The platform for cultural tourism is here:
Time to build some bridges
By Donna Evans-Deyermond; photos by kc kratt

Eddie Friel
This past Easter Sunday I found myself one of the more than one million tourists in Paris. Count ’em: one million. Of course Paris has everything a cultural tourist looks for: great architecture, museums, art galleries, theater ... Hold the phone! Don’t we have all of that here in Buffalo? Not on as grand a scale, of course, but we do have it all.

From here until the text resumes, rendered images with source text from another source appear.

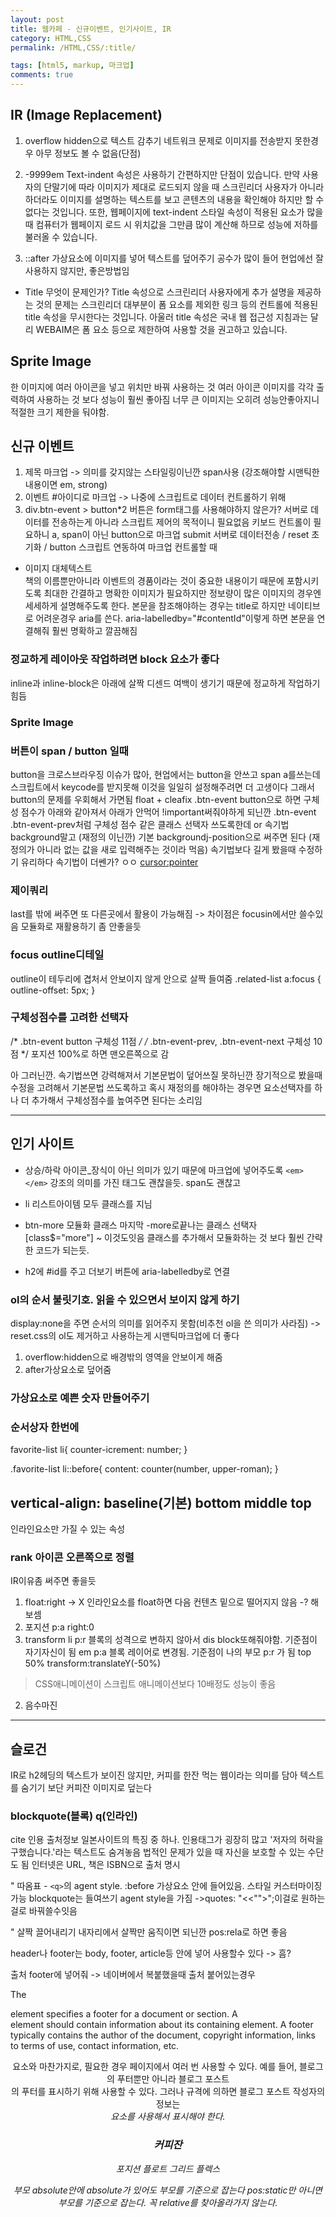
 ```yaml
---
layout: post
title: 웹카페 - 신규이벤트, 인기사이트, IR
category: HTML,CSS
permalink: /HTML,CSS/:title/

tags: [html5, markup, 마크업]
comments: true
---
```


## IR (Image Replacement)

1. overflow hidden으로 텍스트 감추기
네트워크 문제로 이미지를 전송받지 못한경우 아무 정보도 볼 수 없음(단점)

3. -9999em
Text-indent 속성은 사용하기 간편하지만 단점이 있습니다. 만약 사용자의 단말기에 따라 이미지가 제대로 로드되지 않을 때 스크린리더 사용자가 아니라 하더라도 이미지를 설명하는 텍스트를 보고 콘텐츠의 내용을 확인해야 하지만 할 수 없다는 것입니다. 또한, 웹페이지에 text-indent 스타일 속성이 적용된 요소가 많을 때 컴퓨터가 웹페이지 로드 시 위치값을 그만큼 많이 계산해 하므로 성능에 저하를 불러올 수 있습니다.


2. ::after 가상요소에 이미지를 넣어 텍스트를 덮어주기
공수가 많이 들어 현업에선 잘 사용하지 않지만, 좋은방법임

* Title 무엇이 문제인가?
Title 속성으로 스크린리더 사용자에게 추가 설명을 제공하는 것의 문제는 스크린리더 대부분이 폼 요소를 제외한 링크 등의 컨트롤에 적용된 title 속성을 무시한다는 것입니다. 아울러 title 속성은 국내 웹 접근성 지침과는 달리 WEBAIM은 폼 요소 등으로 제한하여 사용할 것을 권고하고 있습니다.

## Sprite Image
한 이미지에 여러 아이콘을 넣고 위치만 바꿔 사용하는 것
여러 아이콘 이미지를 각각 출력하여 사용하는 것 보다 성능이 훨씬 좋아짐
너무 큰 이미지는 오히려 성능안좋아지니 적절한 크기 제한을 둬야함.

## 신규 이벤트

1. 제목 마크업 -> 의미를 갖지않는 스타일링이닌깐 span사용 (강조해야할 시맨틱한 내용이면 em, strong)
2. 이벤트 #아이디로 마크업 -> 나중에 스크립트로 데이터 컨트롤하기 위해
3. div.btn-event > button*2 
버튼은 form태그를 사용해야하지 않은가? 서버로 데이터를 전송하는게 아니라 스크립트 제어의 목적이니 필요없음 
키보드 컨트롤이 필요하니 a, span이 아닌 button으로 마크업
submit 서버로 데이터전송 / reset 초기화 /  button 스크립트 연동하여 마크업 컨트롤할 때

* 이미지 대체텍스트  
책의 이름뿐만아니라 이벤트의 경품이라는 것이 중요한 내용이기 때문에 포함시키도록
최대한 간결하고 명확한 이미지가 필요하지만
정보량이 많은 이미지의 경우엔 세세하게 설명해주도록 한다. 
본문을 참조해야하는 경우는 title로
하지만 네이티브로 어려운경우 aria를 쓴다. aria-labelledby="#contentId"이렇게 하면 본문을 연결해줘 훨씬 명확하고 깔끔해짐

### 정교하게 레이아웃 작업하려면 block 요소가 좋다
inline과 inline-block은 아래에 살짝 디센드 여백이 생기기 때문에 정교하게 작업하기 힘듬

### Sprite Image

### 버튼이 span / button 일때
button을 크로스브라우징 이슈가 많아, 
현업에서는 button을 안쓰고 span a를쓰는데 스크립트에서 keycode를 받지못해
이것을 일일히 설정해주려면 더 고생이다
그래서  button의 문제를 우회해서 가면됨 float + cleafix
.btn-event button으로 하면 구체성 점수가 아래와 같아져서
아래가 안먹어 !important써줘야하게 되닌깐
.btn-event .btn-event-prev처럼 구체성 점수 같은 클래스 선택자 쓰도록한데 
or
속기법 background말고 (재정의 이닌깐)
기본 backgroundj-position으로 써주면 된다 (재정의가 아니라 없는 값을 새로 입력해주는 것이라 먹음)
속기법보다 길게 봤을때 수정하기 유리하다
속기법이 더쎈가? ㅇㅇ
[cursor:pointer](http://naradesign.net/wp/2016/09/07/2197/)

### 제이쿼리 
last를 밖에 써주면 또 다른곳에서 활용이 가능해짐 -> 차이점은 focusin에서만 쓸수있음 모듈화로 재활용하기 좀 안좋을듯

### focus outline디테일
outline이 테두리에 겹처서 안보이지 않게 안으로 살짝 들여줌
.related-list a:focus {
  outline-offset: 5px;
}

### 구체성점수를 고려한 선택자
/* .btn-event button 구체성 11점 */
/* .btn-event-prev, .btn-event-next 구체성 10점 */
포지션 100%로 하면 맨오른쪽으로 감

아 그러닌깐. 
속기법쓰면 강력해져서 기본문법이 덮어쓰질 못하닌깐 
장기적으로 봤을때 수정을 고려해서 기본문법 쓰도록하고
혹시 재정의를 해야하는 경우면
요소선택자를 하나 더 추가해서 구체성점수를 높여주면 된다는 소리임


-----
## 인기 사이트

* 상승/하락 아이콘_장식이 아닌 의미가 있기 때문에 마크업에 넣어주도록
`<em></em>` 강조의 의미를 가진 태그도 괜찮을듯. span도 괜찮고

* li 리스트아이템 모두 클래스를 지님

* btn-more 모듈화
클래스 마지막 -more로끝나는 클래스 선택자
[class$="more"]
~ 이것도잇음
클래스를 추가해서 모듈화하는 것 보다 훨씬 간략한 코드가 되는듯.

* h2에 #id를 주고 더보기 버튼에 aria-labelledby로 연결

### ol의 순서 불릿기호. 읽을 수 있으면서 보이지 않게 하기
display:none을 주면 순서의 의미를 읽어주지 못함(비추천 ol을 쓴 의미가 사라짐)
-> reset.css의 ol도 제거하고 사용하는게 시맨틱마크업에 더 좋다

1. overflow:hidden으로 배경밖의 영역을 안보이게 해줌
2. after가상요소로 덮어줌

### 가상요소로 예쁜 숫자 만들어주기


### 순서상자 한번에 
favorite-list li{
    counter-icrement: number;
}

.favorite-list li::before{
    content: counter(number, upper-roman);
}

## vertical-align: baseline(기본) bottom middle top
인라인요소만 가질 수 있는 속성

### rank 아이콘 오른쪽으로 정렬
IR이유좀 써주면 좋을듯

1. float:right -> X
인라인요소를 float하면 다음 컨텐츠 밑으로 떨어지지 않음 -? 해보셈
2. 포지션
p:a
right:0
1. transform
li p:r 블록의 성격으로 변하지 않아서 dis block또해줘야함. 기준점이 자기자신이 됨
em p:a 블록 레이어로 변경됨. 기준점이 나의 부모 p:r 가 됨
   top 50%
   transform:translateY(-50%)
>CSS애니메이션이 스크립트 애니메이션보다 10배정도 성능이 좋음

2. 음수마진

--------
## 슬로건
IR로 h2헤딩의 텍스트가 보이진 않지만, 커피를 한잔 먹는 웹이라는 의미를 담아 텍스트를 숨기기 보단 커피잔 이미지로 덮는다

### blockquote(블록) q(인라인)
cite 인용 출처정보
일본사이트의 특징 중 하나. 인용태그가 굉장히 많고 '저자의 허락을 구했습니다.'라는 텍스트도 숨겨놓음
법적인 문제가 있을 때 자신을 보호할 수 있는 수단도 됨
인터넷은 URL, 책은 ISBN으로 출처 명시

" 따옴표 - `<q>`의 agent style. :before 가상요소 안에 들어있음. 스타일 커스터마이징 가능
blockquote는 들여쓰기 agent style을 가짐
->quotes: "<<"">";이걸로 원하는 걸로 바꿔쓸수잇음

" 살짝 끌어내리기
내자리에서 살짝만 움직이면 되닌깐
pos:rela로 하면 좋음

header나 footer는 body, footer, article등 안에 넣어 사용할수 있다 -> 흠?

출처 footer에 넣어줘 -> 네이버에서 복붙했을때 출처 붙어있는경우

The <footer> element specifies a footer for a document or section.
A <footer> element should contain information about its containing element.
A footer typically contains the author of the document, copyright information, links to terms of use, contact information, etc.

 <header> 요소와 마찬가지로, 필요한 경우 페이지에서 여러 번 사용할 수 있다. 예를 들어, 블로그의 푸터뿐만 아니라 블로그 포스트 <article>의 푸터를 표시하기 위해 사용할 수 있다. 그러나 규격에 의하면 블로그 포스트 작성자의 정보는 <address> 요소를 사용해서 표시해야 한다.

### 커피잔
포지션
플로트 
그리드
플렉스

부모 absolute안에 absolute가 있어도 부모를 기준으로 잡는다
pos:static만 아니면 부모를 기준으로 잡는다. 꼭 relative를 찾아올라가지 않는다.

So why aren’t we getting our share of cultural tourists?

The platform
“There’s an outstanding cluster of organizations right here, for example, within a few minutes’ drive of the Albright-Knox,” says Louis Grachos, executive director of the gallery. “There’s the Burchfield-Penney, the Historical Society, the Science Museum, Kleinhans.” Additionally, he points out, from our historic architecture to young, vibrant, exciting, and edgy assets like Hallwalls and CEPA, and the Distinguished Speaker Series at the University of Buffalo, WNY can appeal to a wide range of tastes. “We have the platform, now it’s time to start putting our resources into doing the marketing,” Grachos says.

Eddie Friel, OBE, visiting professor at Niagara University, denies that he’s a guru of cultural tourism, but anyone who is appointed an Officer of the Order of the British Empire by Her Majesty Queen Elizabeth II for services to tourism in Scotland has to know a bit more than the rest of us about this topic. Freil agrees with Grachos that we have the potential here, but says what we don’t have are the necessary bridges to take WNY further.

Don’t do it for others, do it for yourself
“Cultural tourism isn’t going to generate great numbers of people. It’s a niche market,” Friel says. “What’s important is that what you are marketing speaks to the nature of the place. You need to be careful about being seduced by ‘art for tourists’—the arts here are not for tourists, they are for the community.”

And as a community the first goals should be to continue to invest in art forms that appeal to the people who live here and to develop new local audiences for those arts. “You can’t keep offering the same narrow line-up to the same narrow audience. You need to go beyond the gray hairs—that audience is dying!,” Friel says.

Young people should have access to the arts at as young an age as possible and should be encouraged to be creative themselves and to communicate that creativity to the rest of the world. Meg Quinn, executive director of the Theatre of Youth and member of the Buffalo Theatre Alliance, agrees. “Buffalo has a huge creative heritage,” she says. “The grain elevators were invented here. We have gargantuan examples of industrial development. That’s our history. We’ve been such an adventurous group. The new age is about people and communities that can generate new ways of doing things.”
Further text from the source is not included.